Items listed in a dataset:
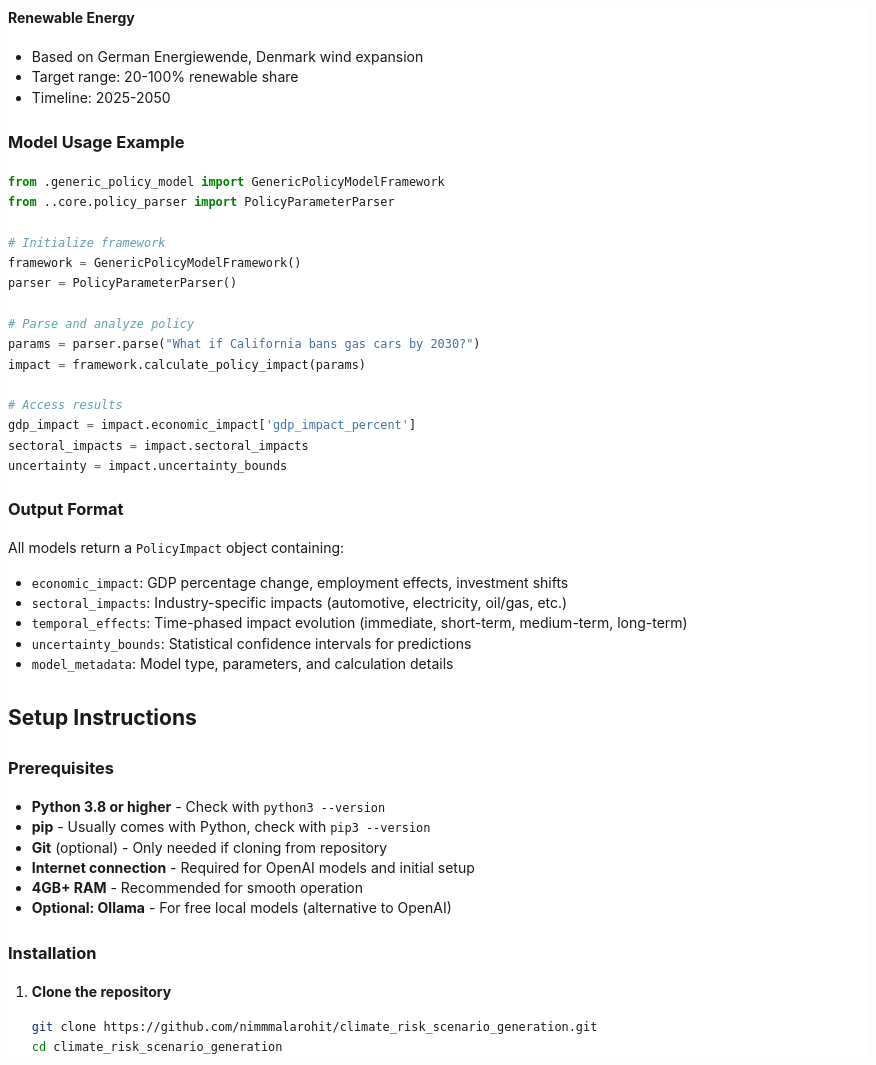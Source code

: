 #### Renewable Energy
- Based on German Energiewende, Denmark wind expansion
- Target range: 20-100% renewable share
- Timeline: 2025-2050

### Model Usage Example

```python
from .generic_policy_model import GenericPolicyModelFramework
from ..core.policy_parser import PolicyParameterParser

# Initialize framework
framework = GenericPolicyModelFramework()
parser = PolicyParameterParser()

# Parse and analyze policy
params = parser.parse("What if California bans gas cars by 2030?")
impact = framework.calculate_policy_impact(params)

# Access results
gdp_impact = impact.economic_impact['gdp_impact_percent']
sectoral_impacts = impact.sectoral_impacts
uncertainty = impact.uncertainty_bounds
```

### Output Format

All models return a `PolicyImpact` object containing:

- `economic_impact`: GDP percentage change, employment effects, investment shifts
- `sectoral_impacts`: Industry-specific impacts (automotive, electricity, oil/gas, etc.)
- `temporal_effects`: Time-phased impact evolution (immediate, short-term, medium-term, long-term)
- `uncertainty_bounds`: Statistical confidence intervals for predictions
- `model_metadata`: Model type, parameters, and calculation details

## Setup Instructions

### Prerequisites

- **Python 3.8 or higher** - Check with `python3 --version`
- **pip** - Usually comes with Python, check with `pip3 --version`
- **Git** (optional) - Only needed if cloning from repository
- **Internet connection** - Required for OpenAI models and initial setup
- **4GB+ RAM** - Recommended for smooth operation
- **Optional: Ollama** - For free local models (alternative to OpenAI)

### Installation

1. **Clone the repository**
   ```bash
   git clone https://github.com/nimmmalarohit/climate_risk_scenario_generation.git
   cd climate_risk_scenario_generation
   ```
   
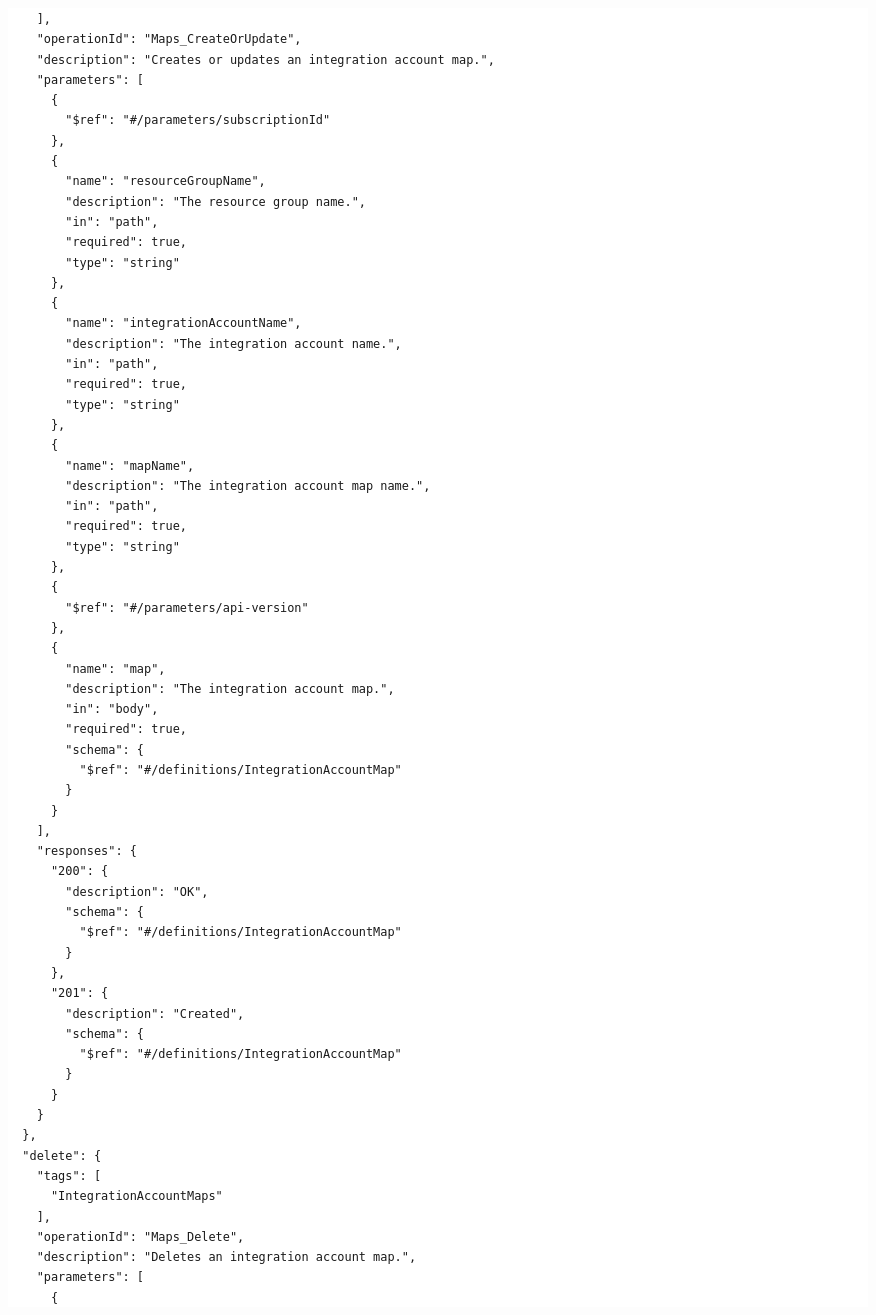         ],
        "operationId": "Maps_CreateOrUpdate",
        "description": "Creates or updates an integration account map.",
        "parameters": [
          {
            "$ref": "#/parameters/subscriptionId"
          },
          {
            "name": "resourceGroupName",
            "description": "The resource group name.",
            "in": "path",
            "required": true,
            "type": "string"
          },
          {
            "name": "integrationAccountName",
            "description": "The integration account name.",
            "in": "path",
            "required": true,
            "type": "string"
          },
          {
            "name": "mapName",
            "description": "The integration account map name.",
            "in": "path",
            "required": true,
            "type": "string"
          },
          {
            "$ref": "#/parameters/api-version"
          },
          {
            "name": "map",
            "description": "The integration account map.",
            "in": "body",
            "required": true,
            "schema": {
              "$ref": "#/definitions/IntegrationAccountMap"
            }
          }
        ],
        "responses": {
          "200": {
            "description": "OK",
            "schema": {
              "$ref": "#/definitions/IntegrationAccountMap"
            }
          },
          "201": {
            "description": "Created",
            "schema": {
              "$ref": "#/definitions/IntegrationAccountMap"
            }
          }
        }
      },
      "delete": {
        "tags": [
          "IntegrationAccountMaps"
        ],
        "operationId": "Maps_Delete",
        "description": "Deletes an integration account map.",
        "parameters": [
          {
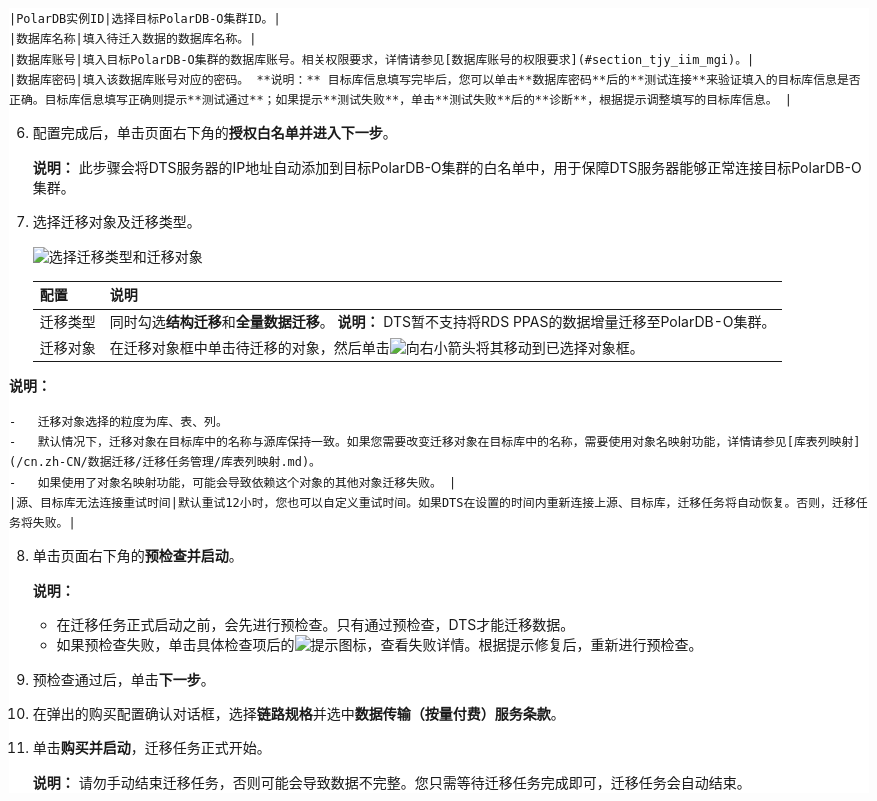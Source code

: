     |PolarDB实例ID|选择目标PolarDB-O集群ID。|
    |数据库名称|填入待迁入数据的数据库名称。|
    |数据库账号|填入目标PolarDB-O集群的数据库账号。相关权限要求，详情请参见[数据库账号的权限要求](#section_tjy_iim_mgi)。|
    |数据库密码|填入该数据库账号对应的密码。 **说明：** 目标库信息填写完毕后，您可以单击**数据库密码**后的**测试连接**来验证填入的目标库信息是否正确。目标库信息填写正确则提示**测试通过**；如果提示**测试失败**，单击**测试失败**后的**诊断**，根据提示调整填写的目标库信息。 |

6.  配置完成后，单击页面右下角的**授权白名单并进入下一步**。

    **说明：** 此步骤会将DTS服务器的IP地址自动添加到目标PolarDB-O集群的白名单中，用于保障DTS服务器能够正常连接目标PolarDB-O集群。

7.  选择迁移对象及迁移类型。

    ![选择迁移类型和迁移对象](https://static-aliyun-doc.oss-cn-hangzhou.aliyuncs.com/assets/img/zh-CN/2441314061/p62979.png)

    |配置|说明|
    |:-|:-|
    |迁移类型|同时勾选**结构迁移**和**全量数据迁移**。 **说明：** DTS暂不支持将RDS PPAS的数据增量迁移至PolarDB-O集群。 |
    |迁移对象|在迁移对象框中单击待迁移的对象，然后单击![向右小箭头](https://static-aliyun-doc.oss-cn-hangzhou.aliyuncs.com/assets/img/zh-CN/8502659951/p40698.png)将其移动到已选择对象框。

**说明：**

    -   迁移对象选择的粒度为库、表、列。
    -   默认情况下，迁移对象在目标库中的名称与源库保持一致。如果您需要改变迁移对象在目标库中的名称，需要使用对象名映射功能，详情请参见[库表列映射](/cn.zh-CN/数据迁移/迁移任务管理/库表列映射.md)。
    -   如果使用了对象名映射功能，可能会导致依赖这个对象的其他对象迁移失败。 |
    |源、目标库无法连接重试时间|默认重试12小时，您也可以自定义重试时间。如果DTS在设置的时间内重新连接上源、目标库，迁移任务将自动恢复。否则，迁移任务将失败。|

8.  单击页面右下角的**预检查并启动**。

    **说明：**

    -   在迁移任务正式启动之前，会先进行预检查。只有通过预检查，DTS才能迁移数据。
    -   如果预检查失败，单击具体检查项后的![提示](https://static-aliyun-doc.oss-cn-hangzhou.aliyuncs.com/assets/img/zh-CN/8502659951/p47468.png)图标，查看失败详情。根据提示修复后，重新进行预检查。
9.  预检查通过后，单击**下一步**。

10. 在弹出的购买配置确认对话框，选择**链路规格**并选中**数据传输（按量付费）服务条款**。

11. 单击**购买并启动**，迁移任务正式开始。

    **说明：** 请勿手动结束迁移任务，否则可能会导致数据不完整。您只需等待迁移任务完成即可，迁移任务会自动结束。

Problem: Extract every line containing the string "description" from the data above.

Written reply:
        "description": "Creates or updates an integration account map.",
            "description": "The resource group name.",
            "description": "The integration account name.",
            "description": "The integration account map name.",
            "description": "The integration account map.",
            "description": "OK",
            "description": "Created",
        "description": "Deletes an integration account map.",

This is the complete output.